## [Task statement]
From the data below, please reproduce exactly everything from the line that contains "- Le tableau" down to the line that contains "# B. Éléments biologiques de gravité", with both ends included.

## [Input]
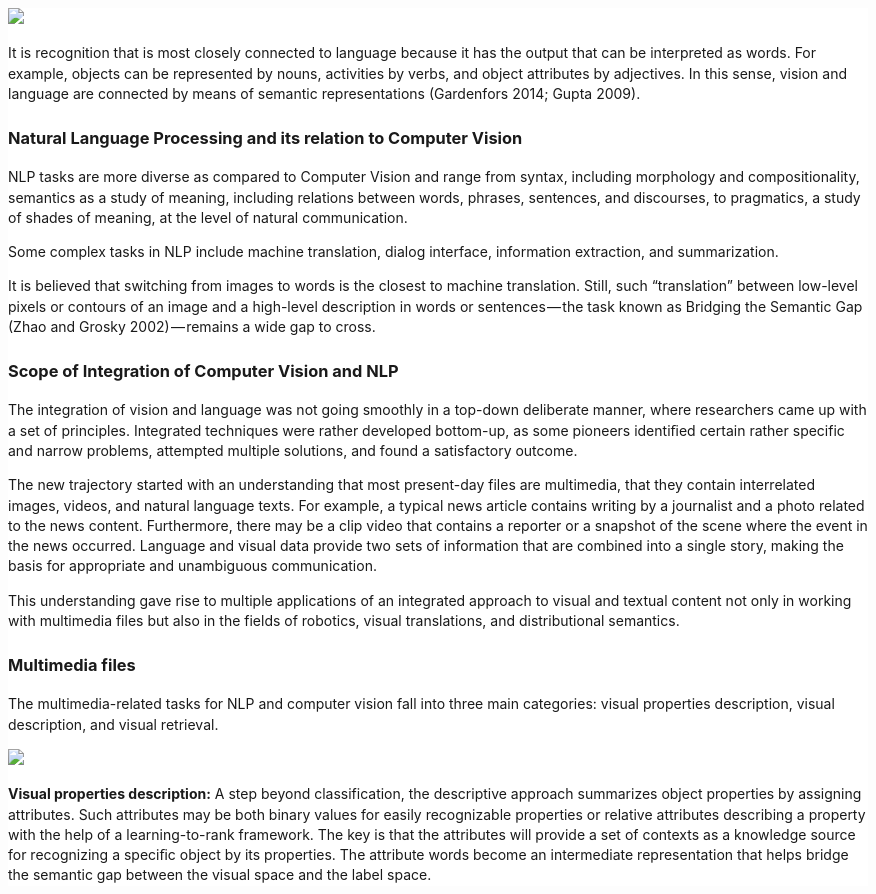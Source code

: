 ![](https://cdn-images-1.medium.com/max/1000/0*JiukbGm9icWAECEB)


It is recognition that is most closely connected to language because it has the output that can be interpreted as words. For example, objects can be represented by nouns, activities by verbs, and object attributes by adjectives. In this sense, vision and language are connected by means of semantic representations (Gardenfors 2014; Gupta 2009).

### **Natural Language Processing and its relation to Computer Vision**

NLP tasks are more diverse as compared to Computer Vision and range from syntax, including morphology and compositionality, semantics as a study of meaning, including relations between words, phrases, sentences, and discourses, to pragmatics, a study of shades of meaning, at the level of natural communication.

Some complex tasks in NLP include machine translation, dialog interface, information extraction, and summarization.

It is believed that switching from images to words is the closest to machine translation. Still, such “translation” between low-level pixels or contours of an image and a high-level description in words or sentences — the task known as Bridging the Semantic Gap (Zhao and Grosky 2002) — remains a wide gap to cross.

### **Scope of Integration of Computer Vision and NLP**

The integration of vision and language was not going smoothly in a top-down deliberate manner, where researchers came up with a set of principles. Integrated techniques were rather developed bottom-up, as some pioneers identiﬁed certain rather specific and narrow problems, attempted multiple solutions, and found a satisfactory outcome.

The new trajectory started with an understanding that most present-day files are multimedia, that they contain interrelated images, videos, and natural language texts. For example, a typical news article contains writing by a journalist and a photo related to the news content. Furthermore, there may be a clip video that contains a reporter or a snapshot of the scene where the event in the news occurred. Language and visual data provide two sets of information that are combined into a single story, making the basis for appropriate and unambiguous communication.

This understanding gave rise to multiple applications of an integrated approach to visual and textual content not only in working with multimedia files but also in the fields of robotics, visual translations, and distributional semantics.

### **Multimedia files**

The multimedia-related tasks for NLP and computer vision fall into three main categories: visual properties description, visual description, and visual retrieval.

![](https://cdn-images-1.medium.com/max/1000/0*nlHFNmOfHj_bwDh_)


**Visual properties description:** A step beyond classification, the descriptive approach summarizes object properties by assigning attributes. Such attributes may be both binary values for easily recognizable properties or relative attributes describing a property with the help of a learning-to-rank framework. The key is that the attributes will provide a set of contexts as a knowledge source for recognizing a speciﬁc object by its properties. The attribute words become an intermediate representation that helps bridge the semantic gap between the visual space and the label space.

==

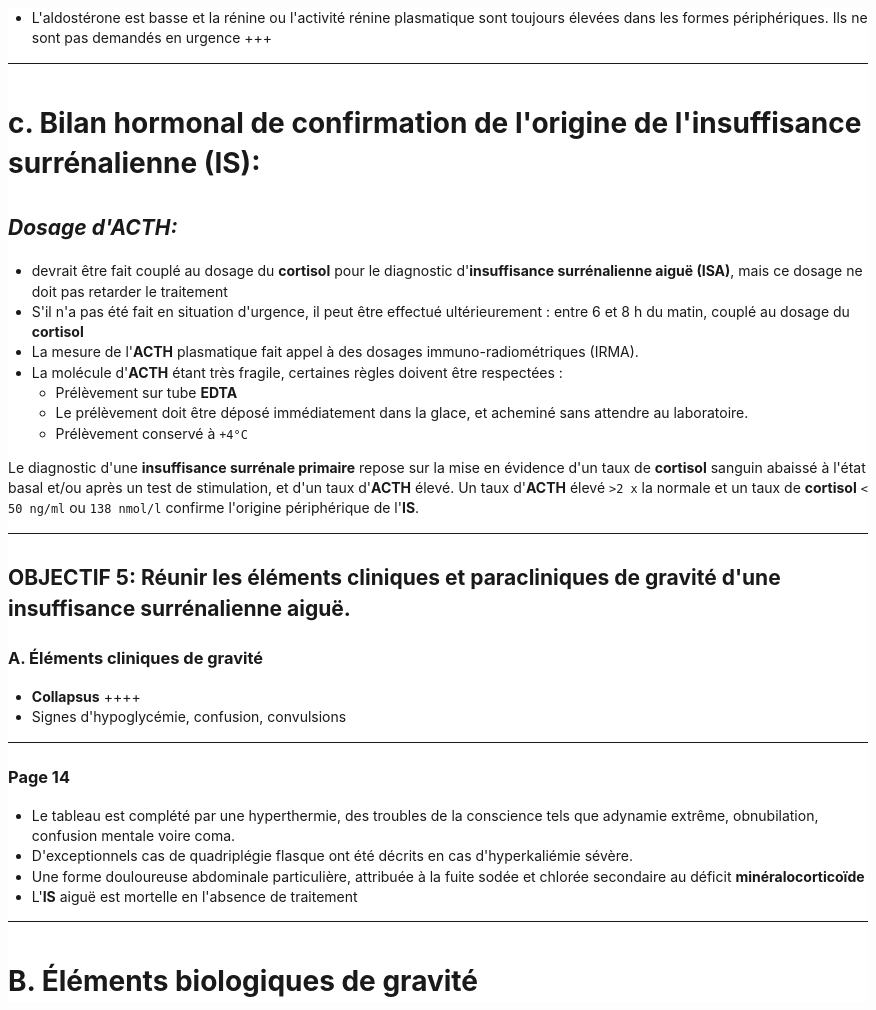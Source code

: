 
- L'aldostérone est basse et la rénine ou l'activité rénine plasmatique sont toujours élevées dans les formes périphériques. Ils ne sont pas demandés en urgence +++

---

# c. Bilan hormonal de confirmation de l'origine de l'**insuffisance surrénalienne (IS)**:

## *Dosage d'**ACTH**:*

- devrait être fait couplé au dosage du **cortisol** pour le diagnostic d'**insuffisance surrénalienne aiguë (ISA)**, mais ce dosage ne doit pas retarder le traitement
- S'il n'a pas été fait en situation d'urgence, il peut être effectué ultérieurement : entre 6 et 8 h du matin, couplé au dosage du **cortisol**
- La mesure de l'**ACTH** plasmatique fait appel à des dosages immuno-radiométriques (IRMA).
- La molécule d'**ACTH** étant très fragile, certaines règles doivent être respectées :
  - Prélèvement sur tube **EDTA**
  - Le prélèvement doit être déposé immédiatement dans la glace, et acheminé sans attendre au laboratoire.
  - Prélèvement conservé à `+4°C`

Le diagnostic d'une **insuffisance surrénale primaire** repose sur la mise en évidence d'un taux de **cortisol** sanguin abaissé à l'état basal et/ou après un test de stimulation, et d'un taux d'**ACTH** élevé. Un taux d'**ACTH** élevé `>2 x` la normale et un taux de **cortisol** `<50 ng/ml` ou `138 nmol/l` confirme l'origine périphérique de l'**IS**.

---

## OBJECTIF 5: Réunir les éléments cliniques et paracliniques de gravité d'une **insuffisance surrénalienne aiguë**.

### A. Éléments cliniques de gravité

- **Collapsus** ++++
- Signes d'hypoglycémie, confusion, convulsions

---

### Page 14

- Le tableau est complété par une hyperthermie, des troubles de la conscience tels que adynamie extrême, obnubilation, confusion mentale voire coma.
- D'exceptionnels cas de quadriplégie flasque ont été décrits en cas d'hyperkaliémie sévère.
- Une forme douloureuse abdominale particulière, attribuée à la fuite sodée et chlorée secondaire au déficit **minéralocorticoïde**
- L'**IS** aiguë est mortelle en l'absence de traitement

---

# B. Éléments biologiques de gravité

## [Expected output]
- Le tableau est complété par une hyperthermie, des troubles de la conscience tels que adynamie extrême, obnubilation, confusion mentale voire coma.
- D'exceptionnels cas de quadriplégie flasque ont été décrits en cas d'hyperkaliémie sévère.
- Une forme douloureuse abdominale particulière, attribuée à la fuite sodée et chlorée secondaire au déficit **minéralocorticoïde**
- L'**IS** aiguë est mortelle en l'absence de traitement

---

# B. Éléments biologiques de gravité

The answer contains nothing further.